Although Ash took every snap of Texas' Holiday Bowl win over California, the Longhorns opened training camp with Ash and McCoy still battling to start the opener against Wyoming on Sept. 1. Ash said he spent his summer studying how to be a better leader. McCoy added 15 pounds to his lanky frame to bulk up to 200.
Coach Mack Brown said the first order of business is cleaning up the turnovers he figures cost Texas at least two games last season.
''Our quarterbacks have to understand you need to manage the game and take care of the ball,'' Brown said.
While McCoy, a junior, brings swagger to the position, his swashbuckling plays sometimes create as much damage as good. His scramble in the final minute against Texas A&M set up the game-winning field goal. But his five turnovers doomed Texas in a loss at Baylor, and after that he take the field in the bowl game.
Ash, a sophomore, was a steadier if underwhelming steward of the offense when the running game kicked into gear in midseason. He never got comfortable as a passer. Ash said he'll take on whatever role he's asked to play in order to win.
''If it's a game manager, OK,'' Ash said. ''If it's a touchdown thrower, OK. If it's a ball hander-offer, that's OK, too.''
McCoy said the Longhorns can win with either quarterback.
''Whichever way we decide to go, I know it's going to work. We have a lot of players on this team who have decided to make it work. That position (quarterback) will not define this team,'' McCoy said.
It did when Vince Young and McCoy's older brother, Colt, were leading the Longhorns to four Bowl Championship Series games and two national title game appearances from 2004-2009. Texas went 69-9 in that stretch, but is just 13-12 over the last two seasons, including a paltry 6-11 in Big 12 play.

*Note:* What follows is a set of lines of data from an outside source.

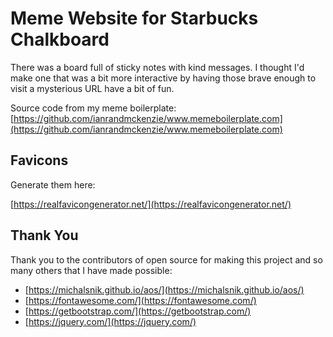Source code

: # Meme Website for Starbucks Chalkboard
There was a board full of sticky notes with kind messages. I thought I'd make one that was a bit more interactive by having those brave enough to visit a mysterious URL have a bit of fun.

Source code from my meme boilerplate:
[https://github.com/ianrandmckenzie/www.memeboilerplate.com](https://github.com/ianrandmckenzie/www.memeboilerplate.com)

## Favicons

Generate them here:

[https://realfavicongenerator.net/](https://realfavicongenerator.net/)

## Thank You

Thank you to the contributors of open source for making this project and so many others that I have made possible:

* [https://michalsnik.github.io/aos/](https://michalsnik.github.io/aos/)
* [https://fontawesome.com/](https://fontawesome.com/)
* [https://getbootstrap.com/](https://getbootstrap.com/)
* [https://jquery.com/](https://jquery.com/)
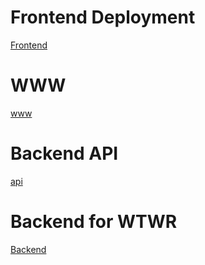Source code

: # Frontend Deployment

[Frontend](https://www.trywtwr.jumpingcrab.com/)

# WWW

[www](https://www.trywtwr.jumpingcrab.com/)

# Backend API

[api](https://api.trywtwr.jumpingcrab.com/)

# Backend for WTWR

[Backend](https://github.com/mattcontest/se_project_express)
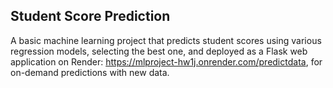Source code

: ## Student Score Prediction

A basic machine learning project that predicts student scores using various regression models, selecting the best one, and deployed as a Flask web application on Render: https://mlproject-hw1j.onrender.com/predictdata, for on-demand predictions with new data.

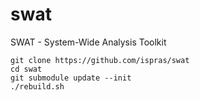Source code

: # swat
SWAT - System-Wide Analysis Toolkit

    git clone https://github.com/ispras/swat
    cd swat
    git submodule update --init
    ./rebuild.sh
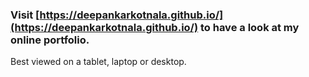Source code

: ### Visit [https://deepankarkotnala.github.io/](https://deepankarkotnala.github.io/) to have a look at my online portfolio.

Best viewed on a tablet, laptop or desktop.
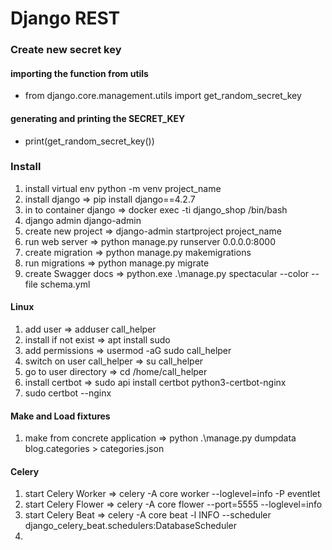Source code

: # Django REST

####

### Create new secret key

#### importing the function from utils
* from django.core.management.utils import get_random_secret_key
#### generating and printing the SECRET_KEY
* print(get_random_secret_key())

### Install
1. install virtual env python -m venv project_name
2. install django => pip install django==4.2.7
3. in to container django => docker exec -ti django_shop /bin/bash
4. django admin django-admin
5. create new project => django-admin startproject project_name
6. run web server => python manage.py runserver 0.0.0.0:8000
7. create migration => python manage.py makemigrations
8. run migrations => python manage.py migrate
9. create Swagger docs => python.exe .\manage.py spectacular --color --file schema.yml


#### Linux
1. add user => adduser call_helper
2. install if not exist => apt install sudo
3. add permissions => usermod -aG sudo call_helper
4. switch on user call_helper => su call_helper
5. go to user directory => cd /home/call_helper
6. install certbot => sudo api install certbot python3-certbot-nginx
7. sudo certbot --nginx

#### Make and Load fixtures
1. make from concrete application => python .\manage.py dumpdata blog.categories > categories.json

#### Celery
1. start Celery Worker => celery -A core worker --loglevel=info -P eventlet
2. start Celery Flower => celery -A core flower --port=5555 --loglevel=info
3. start Celery Beat   => celery -A core beat -l INFO --scheduler django_celery_beat.schedulers:DatabaseScheduler
4. 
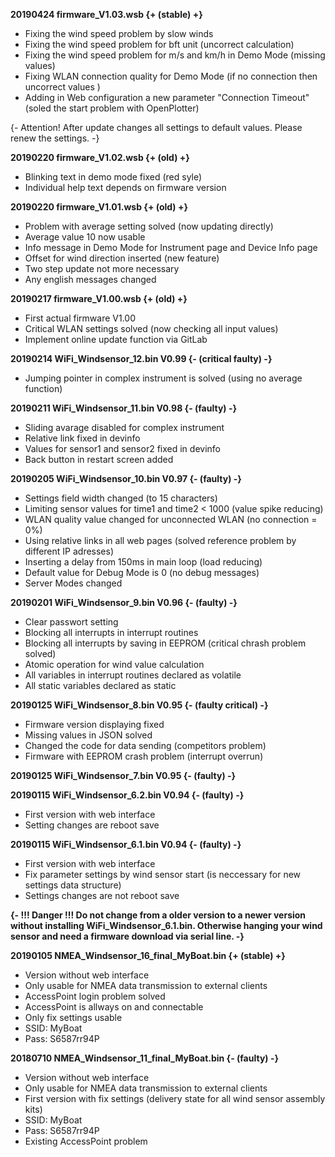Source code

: **20190424 firmware_V1.03.wsb {+ (stable) +}**

* Fixing the wind speed problem by slow winds
* Fixing the wind speed problem for bft unit (uncorrect calculation)
* Fixing the wind speed problem for m/s and km/h in Demo Mode (missing values)
* Fixing WLAN connection quality for Demo Mode (if no connection then uncorrect values )
* Adding in Web configuration a new parameter "Connection Timeout" (soled the start problem with OpenPlotter)

{- Attention! After update changes all settings to default values. Please renew the settings. -}

**20190220 firmware_V1.02.wsb {+ (old) +}**

* Blinking text in demo mode fixed (red syle)
* Individual help text depends on firmware version

**20190220 firmware_V1.01.wsb {+ (old) +}**

* Problem with average setting solved (now updating directly)
* Average value 10 now usable
* Info message in Demo Mode for Instrument page and Device Info page
* Offset for wind direction inserted (new feature)
* Two step update not more necessary
* Any english messages changed

**20190217 firmware_V1.00.wsb {+ (old) +}**

* First actual firmware V1.00
* Critical WLAN settings solved (now checking all input values)
* Implement online update function via GitLab

**20190214 WiFi_Windsensor_12.bin V0.99 {- (critical faulty) -}**

* Jumping pointer in complex instrument is solved (using no average function)

**20190211 WiFi_Windsensor_11.bin V0.98 {- (faulty) -}**

* Sliding avarage disabled for complex instrument
* Relative link fixed in devinfo
* Values for sensor1 and sensor2 fixed in devinfo
* Back button in restart screen added

**20190205 WiFi_Windsensor_10.bin V0.97 {- (faulty) -}**

* Settings field width changed (to 15 characters)
* Limiting sensor values for time1 and time2 < 1000 (value spike reducing)
* WLAN quality value changed for unconnected WLAN (no connection = 0%)
* Using relative links in all web pages (solved reference problem by different IP adresses)
* Inserting a delay from 150ms in main loop (load reducing)
* Default value for Debug Mode is 0 (no debug messages)
* Server Modes changed

**20190201 WiFi_Windsensor_9.bin V0.96 {- (faulty) -}**

* Clear passwort setting
* Blocking all interrupts in interrupt routines
* Blocking all interrupts by saving in EEPROM (critical chrash problem solved)
* Atomic operation for wind value calculation
* All variables in interrupt routines declared as volatile
* All static variables declared as static

**20190125 WiFi_Windsensor_8.bin V0.95 {- (faulty critical) -}**

* Firmware version displaying fixed
* Missing values in JSON solved
* Changed the code for data sending (competitors problem)
* Firmware with EEPROM crash problem (interrupt overrun)

**20190125 WiFi_Windsensor_7.bin V0.95 {- (faulty) -}**

**20190115 WiFi_Windsensor_6.2.bin V0.94 {- (faulty) -}**

* First version with web interface
* Setting changes are reboot save

**20190115 WiFi_Windsensor_6.1.bin V0.94 {- (faulty) -}**

* First version with web interface
* Fix parameter settings by wind sensor start (is neccessary for new settings data structure)
* Settings changes are not reboot save

**{- !!! Danger !!! Do not change from a older version to a newer version without installing WiFi_Windsensor_6.1.bin. Otherwise hanging your wind sensor and need a firmware download via serial line. -}**

**20190105 NMEA_Windsensor_16_final_MyBoat.bin {+ (stable) +}**

* Version without web interface
* Only usable for NMEA data transmission to external clients
* AccessPoint login problem solved
* AccessPoint is allways on and connectable
* Only fix settings usable
* SSID: MyBoat
* Pass: S6587rr94P

**20180710 NMEA_Windsensor_11_final_MyBoat.bin {- (faulty) -}**

* Version without web interface
* Only usable for NMEA data transmission to external clients
* First version with fix settings (delivery state for all wind sensor assembly kits)
* SSID: MyBoat
* Pass: S6587rr94P
* Existing AccessPoint problem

Brown overhauled his staff with seven new assistants after the 5-7 disaster of 2010, but made no changes after an 8-5 finish last season. Brown said the continuity breeds confidence now that the players and coaches all know each other and the playbooks.
''This thing is headed back in the right direction,'' Brown said. ''We took a little dip, (but) everything is positive and everything is moving forward and I've never been more excited about the challenge. We are not that much better than everybody else like we were at one time, so got to coach. But it's a fun time for us.''
It could be a fun season for Texas if the defense delivers on its promise.
Anchored by ends Alex Okafor and Jackson Jeffcoat, the line should be the best in the Big 12 and is supported by a talented and playmaking secondary. Safety Kenny Vaccaro considered entering the NFL draft, where some projected him as a first-round pick, but he chose to stay for his senior season.
''I wasn't ready to go. I needed to grow as a man,'' Vaccaro said. ''I wasn't ready to have that kind of money.''
Okafor and Vaccaro were involved in an offseason disturbance when they were arrested at a downtown pizzeria for not leaving when asked to by police. The misdemeanor charges were later dropped but both players said they were embarrassed by the incident.
''I told the guys I was more embarrassed for them than me. I want to represent this program as well as I can,'' Vaccaro said. ''Coach Brown sat me and Alex down and said we needed to be leaders for this team.''
Texas seems to have solved a problem on special teams. The Longhorns struggled to find a reliable placekicker in spring practice but have since enrolled Penn State transfer Anthony Fera, who was 14 of 17 on field goals for the Nittany Lions last season.